Effetto lockdown, troppi cinghiali: la Regione "arma" gli agricoltori

È questo un effetto collaterale del lockdown, a cui ora si tenta di porre rimedio con il nuovo piano annuale di prelievo

La Regione Emilia-Romagna da' 'licenzia di uccidere' agli agricoltori, alle prese con un numero crescente di cinghiali. È questo un effetto collaterale del lockdown, a cui ora si tenta di porre rimedio con il nuovo piano annuale di prelievo. Nel piano, "di imminente approvazione", spiega in una nota l'assessore regionale all'Agricolura Alessio Mammi, "intendiamo inserire un richiamo di legge affinche' in tutte le province sia consentito il prelievo diretto sui propri terreni anche da parte degli agricoltori con licenza di caccia".

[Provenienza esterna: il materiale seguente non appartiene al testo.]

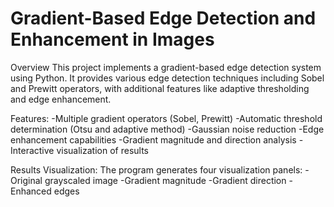 # Gradient-Based Edge Detection and Enhancement in Images

Overview
This project implements a gradient-based edge detection system using Python. It provides various edge detection techniques including Sobel and Prewitt operators, with additional features like adaptive thresholding and edge enhancement.

Features:
-Multiple gradient operators (Sobel, Prewitt)
-Automatic threshold determination (Otsu and adaptive method)
-Gaussian noise reduction
-Edge enhancement capabilities
-Gradient magnitude and direction analysis
-Interactive visualization of results

Results Visualization:
The program generates four visualization panels:
-Original grayscaled image
-Gradient magnitude
-Gradient direction
-Enhanced edges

"Stiamo inoltre lavorando a un piano di controllo regionale - sottolinea ancora Mammi parlando dei cinghiali - con l'obiettivo di uniformare le modalita' di intervento su tutto il territorio". La Regione ha intanto liquidato i danni alle imprese agricole per i danni subiti dalla fauna selvatica lo scorso anno: oltre 790.000 euro per 700 aziende danneggiate, a cui si aggiungono 430.000 euro alle 250 imprese che hanno partecipato al bando per la prevenzione. "Anche per l'ultima annata agraria pagheremo a tutte le aziende agricole che ne hanno fatto richiesta il 100% dei danni arrecati alle produzioni dalla fauna selvatica", evidenzia Mammi.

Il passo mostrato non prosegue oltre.